Giter VIP home page Giter VIP logo

data-pipelines-infrastructure's Introduction

Data Pipelines - Infrastructure

Infrastructure component of a Data Workflow Management system using these components:

This repository manages the customised Docker image build of Airflow. The new Docker image is based on Docker Hub apache/airflow. Customised Airflow DAGs and Plugins are built into the image and must be installable as a Python pip package. This provides an immutable deploy bound within the Docker container during run time. The dependent DAG pip install defaults to a simple Airflow DAG bookend example.

Note

The dependent DAG pip install can be overriden to suit your project's requirements as detailed under Image Build.

Prerequisties

Getting Started

Get the code and change into the top level git project directory:

$ git clone https://github.com/loum/data-pipelines-infrastructure.git && cd data-pipelines-infrastructure

Note

Run all commands from the top-level directory of the git repository.

For first-time setup, get the Makester project:

$ git submodule update --init

Keep Makester project up-to-date with:

$ make submodule-update

Setup the environment:

$ make init

Getting Help

There should be a make target to be able to get most things done.
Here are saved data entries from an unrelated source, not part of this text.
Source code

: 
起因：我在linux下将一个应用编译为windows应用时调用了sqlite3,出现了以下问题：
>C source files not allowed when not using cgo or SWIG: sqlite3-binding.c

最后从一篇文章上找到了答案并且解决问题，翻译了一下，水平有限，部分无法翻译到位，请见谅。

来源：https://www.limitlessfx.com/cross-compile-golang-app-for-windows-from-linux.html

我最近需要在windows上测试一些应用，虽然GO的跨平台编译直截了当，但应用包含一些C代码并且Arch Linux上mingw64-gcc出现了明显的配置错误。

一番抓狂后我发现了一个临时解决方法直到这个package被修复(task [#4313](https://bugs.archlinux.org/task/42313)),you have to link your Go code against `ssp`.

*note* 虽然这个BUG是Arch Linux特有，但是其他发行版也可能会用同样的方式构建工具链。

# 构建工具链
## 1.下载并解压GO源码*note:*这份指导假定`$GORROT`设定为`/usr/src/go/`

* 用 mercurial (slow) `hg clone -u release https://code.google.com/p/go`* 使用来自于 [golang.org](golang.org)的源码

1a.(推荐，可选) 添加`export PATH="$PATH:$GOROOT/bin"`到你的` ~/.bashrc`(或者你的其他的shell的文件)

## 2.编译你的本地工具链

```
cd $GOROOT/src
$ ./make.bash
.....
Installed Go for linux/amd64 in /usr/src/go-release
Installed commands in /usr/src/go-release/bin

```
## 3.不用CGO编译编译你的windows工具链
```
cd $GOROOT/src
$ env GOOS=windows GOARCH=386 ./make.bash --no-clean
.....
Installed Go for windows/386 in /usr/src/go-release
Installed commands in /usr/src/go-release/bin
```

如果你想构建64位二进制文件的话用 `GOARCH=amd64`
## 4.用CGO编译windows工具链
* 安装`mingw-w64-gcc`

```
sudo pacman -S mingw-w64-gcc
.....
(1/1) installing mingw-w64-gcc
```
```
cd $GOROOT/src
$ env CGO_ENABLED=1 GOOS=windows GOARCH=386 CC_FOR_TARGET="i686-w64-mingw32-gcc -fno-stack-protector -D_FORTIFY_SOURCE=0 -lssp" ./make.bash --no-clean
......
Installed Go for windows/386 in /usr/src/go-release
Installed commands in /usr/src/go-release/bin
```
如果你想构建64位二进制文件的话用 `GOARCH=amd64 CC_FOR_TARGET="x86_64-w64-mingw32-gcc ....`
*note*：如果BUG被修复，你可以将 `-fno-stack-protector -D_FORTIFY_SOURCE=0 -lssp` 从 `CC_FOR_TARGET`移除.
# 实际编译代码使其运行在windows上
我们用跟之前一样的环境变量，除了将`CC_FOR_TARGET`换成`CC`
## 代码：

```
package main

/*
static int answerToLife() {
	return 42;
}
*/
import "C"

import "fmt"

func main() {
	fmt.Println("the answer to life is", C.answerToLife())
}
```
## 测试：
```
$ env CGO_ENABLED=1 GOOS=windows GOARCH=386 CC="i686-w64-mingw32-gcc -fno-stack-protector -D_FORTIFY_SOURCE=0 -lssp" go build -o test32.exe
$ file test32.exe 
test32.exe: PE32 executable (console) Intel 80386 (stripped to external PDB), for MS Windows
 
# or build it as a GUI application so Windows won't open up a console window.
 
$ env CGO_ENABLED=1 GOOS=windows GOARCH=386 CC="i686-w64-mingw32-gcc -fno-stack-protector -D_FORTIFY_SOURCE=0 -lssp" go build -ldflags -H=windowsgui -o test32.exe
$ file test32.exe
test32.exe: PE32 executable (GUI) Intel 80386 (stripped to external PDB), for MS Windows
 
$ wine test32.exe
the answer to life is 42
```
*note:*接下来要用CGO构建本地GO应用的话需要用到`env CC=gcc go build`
Check the help for more information:

$ make help

Image Build

The image build process takes the Docker Hub apache/airflow image and installs a Python package of custom Airflow DAGs and Plugin definitions via the normal Python package management process using pip. The upstream dependency for the Airflow image build is defined by the DATA_PIPELINES_DAG_REPO variable in the Makefile. This defaults to git+https://github.com/loum/[email protected] which is a simple DAG for the purposes of satisfying the requirement of our new Docker image build. To start the default data-pipelines-infrastructure Docker image build:

$ make build-image

To list the available data-pipelines-infrastructure Docker images:

$ make search-image

On the successful build of the Docker image, the typical output would be:

REPOSITORY                      TAG                 IMAGE ID            CREATED             SIZE
data-pipelines-infrastructure   eda36a5             0671ab41ad37        19 hours ago        766MB

Here, the TAG is important as it identifies the local data-pipelines-infrastructure build and is used directly in the Infrastructure Build and Setup.

Infrastructure Build and Setup

Start Infrastructure Components

Note

Triggering the local-build-up target forces a make build-image to ensure a data-pipelines-infrastructure Docker image exists locally.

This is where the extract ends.